Looking at each line of the data below, tally those that contain the word "Workshop" and give only the total.

[Opening Data for processing section]

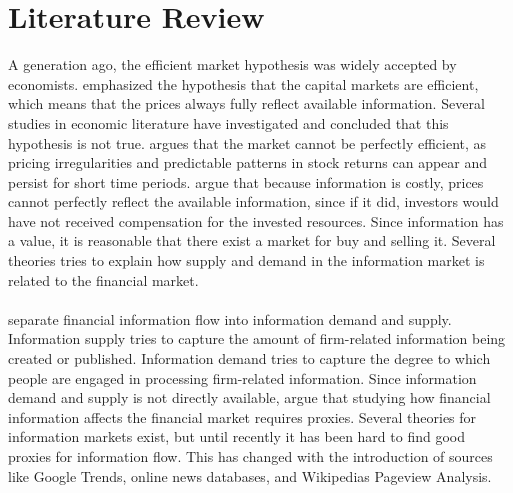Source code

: 
\chapter{Literature Review}
A generation ago, the efficient market hypothesis was widely accepted by economists. \cite{fama} emphasized the hypothesis that the capital markets are efficient, which means that the prices always fully reflect available information. Several studies in economic literature have investigated and concluded that this hypothesis is not true. \cite{malkiel} argues that the market cannot be perfectly efficient, as pricing irregularities and predictable patterns in stock returns can appear and persist for short time periods. \cite{grossman} argue that because information is costly, prices cannot perfectly reflect the available information, since if it did, investors would have not received compensation for the invested resources. Since information has a value, it is reasonable that there exist a market for buy and selling it. Several theories tries to explain how supply and demand in the information market is related to the financial market. 
\\\\
\cite{vlastakis} separate financial information flow into information demand and supply. Information supply tries to capture the amount of firm-related information being created or published. Information demand tries to capture the degree to which people are engaged in processing firm-related information. Since information demand and supply is not directly available, \cite{vlastakis} argue that studying how financial information affects the financial market requires proxies. Several theories for information markets exist, but until recently it has been hard to find good proxies for information flow. This has changed with the introduction of sources like Google Trends, online news databases, and Wikipedias Pageview Analysis.  
\\\\
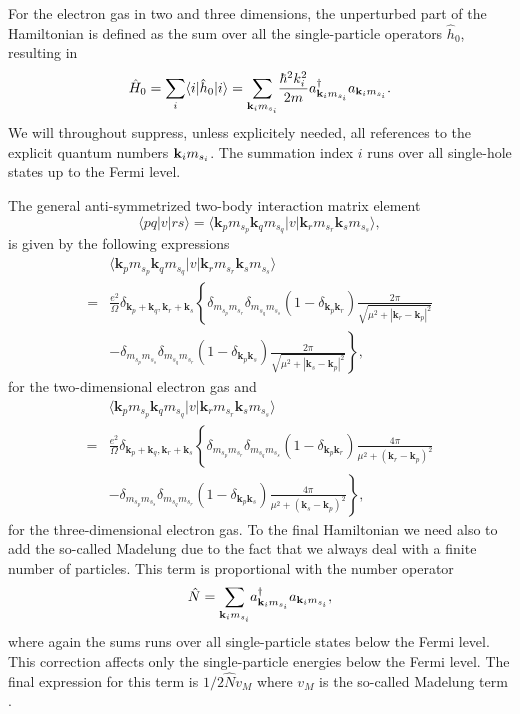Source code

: \documentclass[aps,twocolumn,showpacs,floatfix,nofootinbib,preprintnumbers,superscriptaddress,amsmath,amssymb]{revtex4-1}
\begin{document}
For the electron gas in two and three dimensions, the unperturbed part of the Hamiltonian is defined as the sum over all 
the single-particle operators $\hat{h}_0$, resulting in
\[
\hat{H}_{0}=\sum_i\langle i|\hat{h}_0|i \rangle= {\displaystyle\sum_{{\bf k}_{i}m_{s_i}}}
\frac{\hbar^{2}k_i^{2}}{2m}a_{{\bf k}_{i}m_{s_i}}^{\dagger}
a_{{\bf k}_{i}m_{s_i}}.
\]
We will throughout suppress, unless explicitely needed, all references to the explicit quantum numbers 
${\bf k}_{i}m_{s_i}$. The summation index $i$ runs over all single-hole states up to the Fermi level.

The general anti-symmetrized two-body interaction matrix element
\[
\langle pq |v| r s \rangle  = \langle \mathbf{k}_{p}m_{s_{p}}\mathbf{k}_{q}m_{s_{q}}|v|\mathbf{k}_{r}m_{s_{r}}\mathbf{k}_{s}m_{s_{s}}\rangle,
\]
is given by the following expressions 
\begin{align}
     & \langle \mathbf{k}_{p}m_{s_{p}}\mathbf{k}_{q}m_{s_{q}}|v|\mathbf{k}_{r}m_{s_{r}}\mathbf{k}_{s}m_{s_{s}}\rangle \nonumber \\
     =& \frac{e^{2}}{\Omega}\delta_{\mathbf{k}_{p}+\mathbf{k}_{q}, \mathbf{k}_{r}+\mathbf{k}_{s}}\left\{ \delta_{m_{s_{p}}m_{s_{r}}}\delta_{m_{s_{q}}m_{s_{s}}}(1-\delta_{\mathbf{k}_{p}\mathbf{k}_{r}})\frac{2\pi }{\sqrt{\mu^{2} + |\mathbf{k}_{r}-\mathbf{k}_{p}|^{2}}} \right. \nonumber \\
     & \left. - \delta_{m_{s_{p}}m_{s_{s}}}\delta_{m_{s_{q}}m_{s_{r}}}(1-\delta_{\mathbf{k}_{p}\mathbf{k}_{s}})\frac{2\pi }{\sqrt{\mu^{2} + |\mathbf{k}_{s}-\mathbf{k}_{p}|^{2}}} \right\}, \nonumber
   \end{align}
for the two-dimensional electron gas and
  \begin{align}
    & \langle \mathbf{k}_{p}m_{s_{p}}\mathbf{k}_{q}m_{s_{q}}|v|\mathbf{k}_{r}m_{s_{r}}\mathbf{k}_{s}m_{s_{s}}\rangle \nonumber \\
    =& \frac{e^{2}}{\Omega}\delta_{\mathbf{k}_{p}+\mathbf{k}_{q}, \mathbf{k}_{r}+\mathbf{k}_{s}}\left\{ \delta_{m_{s_{p}}m_{s_{r}}}\delta_{m_{s_{q}}m_{s_{s}}}(1-\delta_{\mathbf{k}_{p}\mathbf{k}_{r}})\frac{4\pi }{\mu^{2} + (\mathbf{k}_{r}-\mathbf{k}_{p})^{2}} \right. \nonumber \\
     & \left. - \delta_{m_{s_{p}}m_{s_{s}}}\delta_{m_{s_{q}}m_{s_{r}}}(1-\delta_{\mathbf{k}_{p}\mathbf{k}_{s}})\frac{4\pi }{\mu^{2} + (\mathbf{k}_{s}-\mathbf{k}_{p})^{2}} \right\}, \nonumber
  \end{align}
for the three-dimensional electron gas. To the final Hamiltonian we need also to add the so-called Madelung due to  the fact that we always deal with a finite number of particles. This term is proportional with the number operator 
\[
\hat{N}={\displaystyle\sum_{{\bf k}_im_{s_i}}}a_{{\bf k}_im_{s_i}}^{\dagger}a_{{\bf k}_im_{s_i}},
\]
where again the sums runs over all single-particle states below the Fermi level. 
This correction affects only the single-particle energies below the Fermi level. The final expression for this term is
$1/2\hat{N}v_M$
where $v_M$ is the so-called Madelung term \cite{fetter}. 
\end{document}
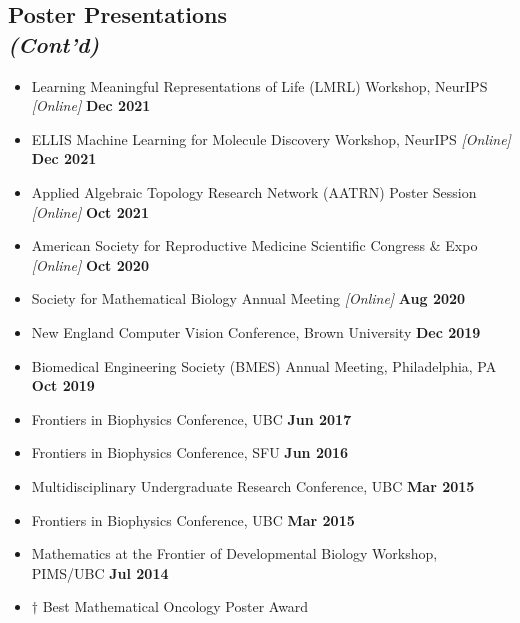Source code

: \documentclass[margin,line]{res}
\begin{document}
\begin{resume}
\section{\sc Poster Presentations\\ \textit{(Cont'd)}}
{\renewcommand\leftmargini{0em}
\begin{itemize}
\setlength\itemsep{0.3em}
\item[] Learning Meaningful Representations of Life (LMRL) Workshop, NeurIPS \textit{[Online]} \hfill {\bf \small  Dec 2021}
\item[] ELLIS Machine Learning for Molecule Discovery Workshop, NeurIPS \textit{[Online]} \hfill {\bf \small  Dec 2021}
\item[] Applied Algebraic Topology Research Network (AATRN) Poster Session \textit{[Online]} \hfill {\bf \small  Oct 2021}
\item[] American Society for Reproductive Medicine Scientific Congress \& Expo \textit{[Online]} \hfill {\bf \small  Oct 2020}
\item[] Society for Mathematical Biology Annual Meeting\textsuperscript{\textdagger} \textit{[Online]} \hfill {\bf \small  Aug 2020}
\item[] New England Computer Vision Conference, Brown University \hfill {\bf \small  Dec 2019}
\item[] Biomedical Engineering Society (BMES) Annual Meeting, Philadelphia, PA \hfill {\bf \small  Oct 2019}
\item[] Frontiers in Biophysics Conference, UBC \hfill {\bf \small  Jun 2017}
\item[] Frontiers in Biophysics Conference, SFU \hfill {\bf \small Jun 2016}
\item[] Multidisciplinary Undergraduate Research Conference, UBC \hfill {\bf \small Mar 2015}
\item[] Frontiers in Biophysics Conference, UBC \hfill {\bf \small Mar 2015}
\item[] Mathematics at the Frontier of Developmental Biology Workshop, PIMS/UBC \hfill {\bf \small Jul 2014}
\item[] $\dagger$ Best Mathematical Oncology Poster Award

\end{itemize}}
\end{resume}
\end{document}
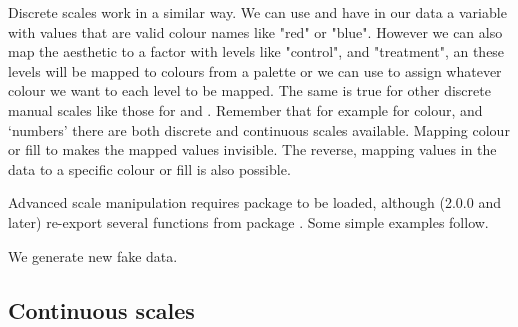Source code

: \documentclass[krantz2]{krantz}\usepackage{knitr}%
\begin{document}
Discrete scales work in a similar way. We can use  and have in our data a variable with values that are valid colour names like "red" or "blue". However we can also map the  aesthetic to a factor with levels like "control", and "treatment", an these levels will be mapped to colours from a palette or we can use  to assign whatever colour we want to each level to be mapped. The same is true for other discrete manual scales like those for   and . Remember that for example for colour, and `numbers' there are both discrete and continuous scales available. Mapping colour or fill to  makes the mapped values invisible. The reverse, mapping  values in the data to a specific colour or fill is also possible.

\sloppy
Advanced scale manipulation requires package  to be loaded, although \ggplot (2.0.0 and later) re-export several functions from package . Some simple examples follow.



We generate new fake data.

\begin{knitrout}\footnotesize
{}\color{fgcolor}\begin{kframe}
\begin{alltt}
 \hlkwb{<-}
  \hlstd{(} \hlstd{=} \hlstd{(}\hlstd{(}\hlstd{,}  \hlstd{=} \hlstd{,}  \hlstd{=} \hlstd{),}
                   \hlstd{(}\hlstd{,}  \hlstd{=} \hlstd{,}  \hlstd{=} \hlstd{)),}
              \hlstd{=} \hlstd{(}\hlstd{(}\hlstd{(}\hlstd{,} \hlstd{),} \hlstd{(}\hlstd{,} \hlstd{))),}
              \hlstd{=} \hlstd{(}\hlstd{,}  \hlstd{=} \hlstd{,}  \hlstd{=} \hlstd{))}
\end{alltt}
\end{kframe}
\end{knitrout}

\subsection{Continuous scales}\label{sec:plot:scales:continuous}
\end{document}
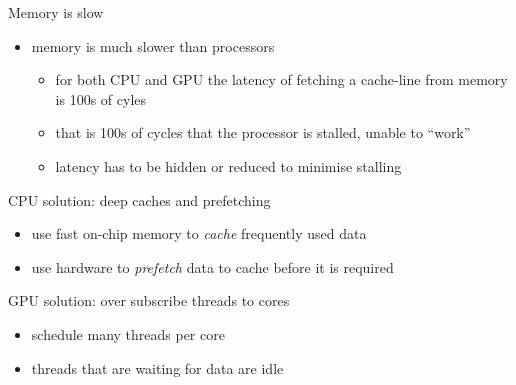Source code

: \documentclass[aspectratio=43]{beamer}
\begin{document}
\begin{frame}[fragile]{}
    \begin{info}{Memory is slow}
        \begin{itemize}
            \item memory is much slower than processors
            \begin{itemize}
                \item for both CPU and GPU the latency of fetching a cache-line from memory is 100s of cyles
                \item that is 100s of cycles that the processor is stalled, unable to ``work''
                \item latency has to be hidden or reduced to minimise stalling
            \end{itemize}
        \end{itemize}
    \end{info}
    \begin{info}{CPU solution: deep caches and prefetching}
        \begin{itemize}
            \item use fast on-chip memory to \emph{cache} frequently used data
            \item use hardware to \emph{prefetch} data to cache before it is required
        \end{itemize}
    \end{info}
    \begin{info}{GPU solution: over subscribe threads to cores}
        \begin{itemize}
            \item schedule many threads per core
            \item threads that are waiting for data are idle
        \end{itemize}
    \end{info}
\end{frame}
\end{document}
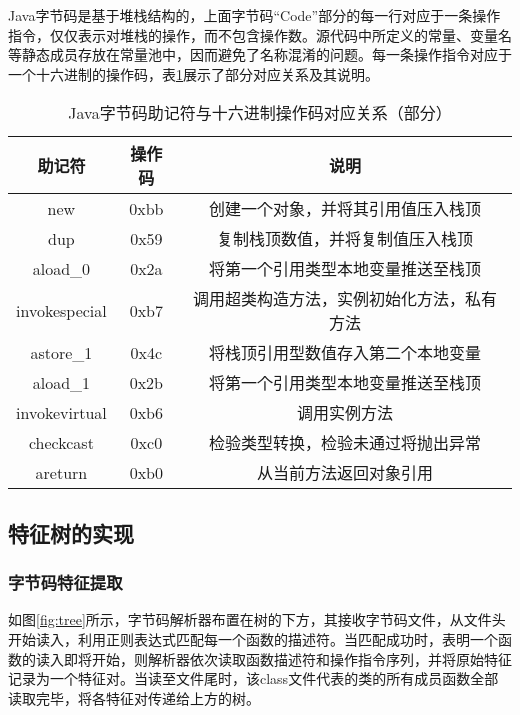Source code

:Java字节码是基于堆栈结构的，上面字节码“Code”部分的每一行对应于一条操作指令，仅仅表示对堆栈的操作，而不包含操作数。源代码中所定义的常量、变量名等静态成员存放在常量池中，因而避免了名称混淆的问题。每一条操作指令对应于一个十六进制的操作码，表\ref{tab:bytecode}展示了部分对应关系及其说明。


\begin{table}[!hpt]
  \caption{Java字节码助记符与十六进制操作码对应关系（部分）}
  \label{tab:bytecode}
  \centering
  \begin{tabular}{ccc} \toprule
    助记符 & 操作码 & 说明 \\ \midrule
    new  & 0xbb & 创建一个对象，并将其引用值压入栈顶 \\
	dup & 0x59 & 复制栈顶数值，并将复制值压入栈顶 \\
	aload\_0 & 0x2a & 将第一个引用类型本地变量推送至栈顶 \\
	invokespecial & 0xb7 & 调用超类构造方法，实例初始化方法，私有方法 \\
	astore\_1 & 0x4c & 将栈顶引用型数值存入第二个本地变量 \\
	aload\_1 & 0x2b & 将第一个引用类型本地变量推送至栈顶 \\
	invokevirtual & 0xb6 & 调用实例方法 \\
	checkcast & 0xc0 & 检验类型转换，检验未通过将抛出异常 \\
	areturn & 0xb0 & 从当前方法返回对象引用 \\ \bottomrule
  \end{tabular}
\end{table}




\subsection{特征树的实现}

\subsubsection{字节码特征提取}

如图\ref{fig:tree}所示，字节码解析器布置在树的下方，其接收字节码文件，从文件头开始读入，利用正则表达式匹配每一个函数的描述符。当匹配成功时，表明一个函数的读入即将开始，则解析器依次读取函数描述符和操作指令序列，并将原始特征记录为一个特征对。当读至文件尾时，该class文件代表的类的所有成员函数全部读取完毕，将各特征对传递给上方的树。


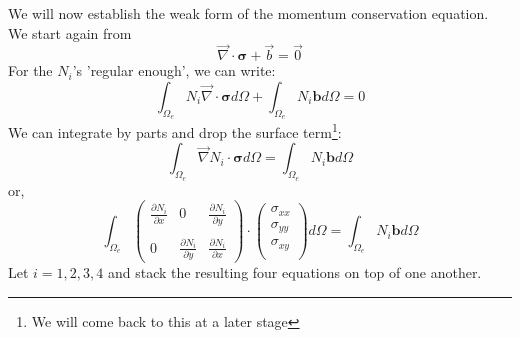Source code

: We will now establish the weak form of the momentum conservation equation. 
We start again from 
\[
{\vec \nabla}\cdot {\bm \sigma} + {\vec b} = {\vec 0} 
\]
For the $N_i$'s 'regular enough', we can write:
\[
\int_{\Omega_e} N_i {\vec \nabla}\cdot {\bm \sigma} d\Omega + \int_{\Omega_e} N_i  {\bm b} d\Omega =0
\]
We can integrate by parts and drop the surface term\footnote{We will come back to this at a later stage}:
\[
\int_{\Omega_e} {\vec \nabla } N_i \cdot {\bm \sigma} d\Omega = \int_{\Omega_e} N_i  {\bm b} d\Omega 
\]
or, 
\[
\int_{\Omega_e} 
\left(
\begin{array}{ccc}
\frac{\partial N_i}{\partial x} & 0 & \frac{\partial N_i}{\partial y} \\  \\
0 & \frac{\partial N_i}{\partial y} &  \frac{\partial N_i}{\partial x}  
\end{array}
\right)
\cdot
\left(
\begin{array}{c}
\sigma_{xx}\\
\sigma_{yy}\\
\sigma_{xy}\\
\end{array}
\right)
d\Omega = \int_{\Omega_e} N_i {\bm b} d\Omega 
\]
Let $i=1,2,3,4$ and stack the resulting four equations on top of one another. 

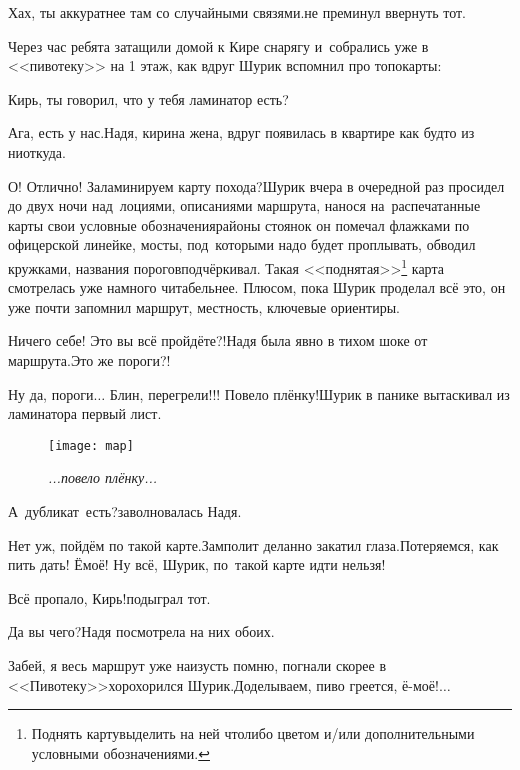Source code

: \diagdash Хах, ты аккуратнее там со случайными связями.\mdash не преминул ввернуть тот. %

Через час ребята затащили домой к Кире снарягу и~собрались уже в <<пивотеку>> на 1 этаж, как вдруг Шурик вспомнил про топокарты:

\diagdash Кирь, ты говорил, что у тебя ламинатор есть?

\diagdash Ага, есть у нас.\mdash Надя, кирина жена, вдруг появилась в квартире как будто из ниоткуда.

\renewcommand*{\thefootnote}{\fnsymbol{footnote}}
\diagdash О! Отлично! Заламинируем карту похода?\mdash Шурик вчера в очередной раз просидел до двух ночи над~лоциями, описаниями маршрута, нанося на~распечатанные карты свои условные обозначения\mdash районы стоянок он помечал флажками по офицерской линейке, мосты, под~которыми надо будет проплывать, обводил кружками, названия порогов\mdash подчёркивал. Такая <<поднятая>>\footnote[1]{Поднять карту\mdash выделить на ней что\sdash либо цветом и/или дополнительными условными обозначениями.} карта смотрелась уже намного читабельнее. Плюсом, пока Шурик проделал всё это, он уже почти запомнил маршрут, местность, ключевые ориентиры.

\diagdash Ничего себе! Это вы всё пройдёте?!\mdash Надя была явно в тихом шоке от маршрута.\mdash Это же пороги?!

\diagdash Ну да, пороги$\ldots$ Блин, перегрели!!! Повело плёнку!\mdash Шурик в панике вытаскивал из ламинатора первый лист.\begin{wrapfigure}[11]{l}{0.49\textwidth}
	\centering
	\texttt{[image: map]}
	\caption{\small\textit{...повело плёнку...}}
\end{wrapfigure}

\diagdash А~дубликат~есть?\mdash заволновалась Надя.

\diagdash Нет уж, пойдём по такой карте.\mdash Замполит деланно закатил глаза.\mdash Потеряемся, как пить дать! Ё\sdash моё! Ну всё, Шурик, по~такой карте идти нельзя! 

\diagdash Всё пропало, Кирь!\mdash подыграл тот.


\diagdash Да вы чего?\mdash Надя посмотрела на них обоих.

\diagdash Забей, я весь маршрут уже наизусть помню, погнали скорее в <<Пивотеку>>\mdash хорохорился Шурик.\mdash Доделываем, пиво греется, ё-моё!$\ldots$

[Closing Data for processing section]

Output for this task —
3